⟨

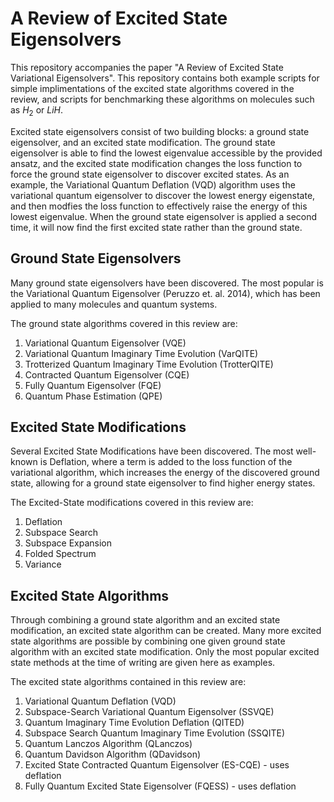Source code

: # A Review of Excited State Eigensolvers

This repository accompanies the paper "A Review of Excited State Variational Eigensolvers".  This repository contains both example scripts for simple implimentations of the excited state algorithms covered in the review, and scripts for benchmarking these algorithms on molecules such as $H_2$ or $LiH$.

Excited state eigensolvers consist of two building blocks: a ground state eigensolver, and an excited state modification.  The ground state eigensolver is able to find the lowest eigenvalue accessible by the provided ansatz, and the excited state modification changes the loss function to force the ground state eigensolver to discover excited states.  As an example, the Variational Quantum Deflation (VQD) algorithm uses the variational quantum eigensolver to discover the lowest energy eigenstate, and then modfies the loss function to effectively raise the energy of this lowest eigenvalue.  When the ground state eigensolver is applied a second time, it will now find the first excited state rather than the ground state.

## Ground State Eigensolvers
Many ground state eigensolvers have been discovered.  The most popular is the Variational Quantum Eigensolver (Peruzzo et. al. 2014), which has been applied to many molecules and quantum systems.  

The ground state algorithms covered in this review are:
1. Variational Quantum Eigensolver (VQE)
2. Variational Quantum Imaginary Time Evolution (VarQITE)
3. Trotterized Quantum Imaginary Time Evolution (TrotterQITE)
4. Contracted Quantum Eigensolver (CQE)
5. Fully Quantum Eigensolver (FQE)
6. Quantum Phase Estimation (QPE)

## Excited State Modifications
Several Excited State Modifications have been discovered.  The most well-known is Deflation, where a term is added to the loss function of the variational algorithm, which increases the energy of the discovered ground state, allowing for a ground state eigensolver to find higher energy states.

The Excited-State modifications covered in this review are:
1. Deflation
2. Subspace Search
3. Subspace Expansion
4. Folded Spectrum
5. Variance

## Excited State Algorithms
Through combining a ground state algorithm and an excited state modification, an excited state algorithm can be created.  Many more excited state algorithms are possible by combining one given ground state algorithm with an excited state modification.  Only the most popular excited state methods at the time of writing are given here as examples.

The excited state algorithms contained in this review are:

1. Variational Quantum Deflation (VQD)
2. Subspace-Search Variational Quantum Eigensolver (SSVQE)
3. Quantum Imaginary Time Evolution Deflation (QITED)
4. Subspace Search Quantum Imaginary Time Evolution (SSQITE)
5. Quantum Lanczos Algorithm (QLanczos)
6. Quantum Davidson Algorithm (QDavidson)
7. Excited State Contracted Quantum Eigensolver (ES-CQE) - uses deflation
8. Fully Quantum Excited State Eigensolver (FQESS) - uses deflation
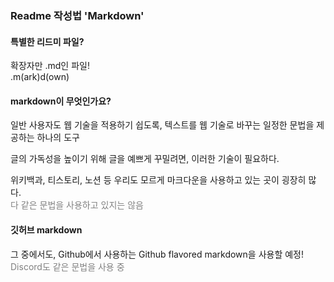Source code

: ### Readme 작성법 'Markdown'
#### 특별한 리드미 파일?
확장자만 .md인 파일!  
.m(ark)d(own)
#### markdown이 무엇인가요?
일반 사용자도 웹 기술을 적용하기 쉽도록, 텍스트를 웹 기술로 바꾸는 일정한 문법을 제공하는 하나의 도구

글의 가독성을 높이기 위해 글을 예쁘게 꾸밀려면, 이러한 기술이 필요하다.

위키백과, 티스토리, 노션 등 우리도 모르게 마크다운을 사용하고 있는 곳이 굉장히 많다.  
<span style="color: gray">다 같은 문법을 사용하고 있지는 않음</span>

#### 깃허브 markdown
그 중에서도, Github에서 사용하는 Github flavored markdown을 사용할 예정!  
<span style="color: gray">Discord도 같은 문법을 사용 중</span>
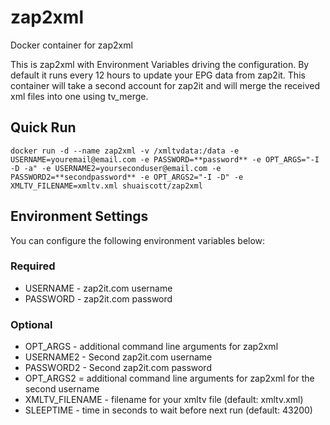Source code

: # zap2xml
Docker container for zap2xml

This is zap2xml with Environment Variables driving the configuration. By default it runs every 12 hours to update your EPG data from zap2it. This container will take a second account for zap2it and will merge the received xml files into one using tv_merge.

## Quick Run
`docker run -d --name zap2xml -v /xmltvdata:/data -e USERNAME=youremail@email.com -e PASSWORD=**password** -e OPT_ARGS="-I -D -a" -e USERNAME2=yourseconduser@email.com -e PASSWORD2=**secondpassword** -e OPT_ARGS2="-I -D" -e XMLTV_FILENAME=xmltv.xml shuaiscott/zap2xml`

## Environment Settings
You can configure the following environment variables below:

### Required
- USERNAME - zap2it.com username
- PASSWORD - zap2it.com password

### Optional
- OPT_ARGS - additional command line arguments for zap2xml
- USERNAME2 - Second zap2it.com username
- PASSWORD2 - Second zap2it.com password
- OPT_ARGS2 = additional command line arguments for zap2xml for the second username
- XMLTV_FILENAME - filename for your xmltv file (default: xmltv.xml)
- SLEEPTIME - time in seconds to wait before next run (default: 43200)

⟩

- **What you have to do**: In the records above, find every line that contains the word "function" and copy it.

- **Exercise output**:
Excited state eigensolvers consist of two building blocks: a ground state eigensolver, and an excited state modification.  The ground state eigensolver is able to find the lowest eigenvalue accessible by the provided ansatz, and the excited state modification changes the loss function to force the ground state eigensolver to discover excited states.  As an example, the Variational Quantum Deflation (VQD) algorithm uses the variational quantum eigensolver to discover the lowest energy eigenstate, and then modfies the loss function to effectively raise the energy of this lowest eigenvalue.  When the ground state eigensolver is applied a second time, it will now find the first excited state rather than the ground state.
Several Excited State Modifications have been discovered.  The most well-known is Deflation, where a term is added to the loss function of the variational algorithm, which increases the energy of the discovered ground state, allowing for a ground state eigensolver to find higher energy states.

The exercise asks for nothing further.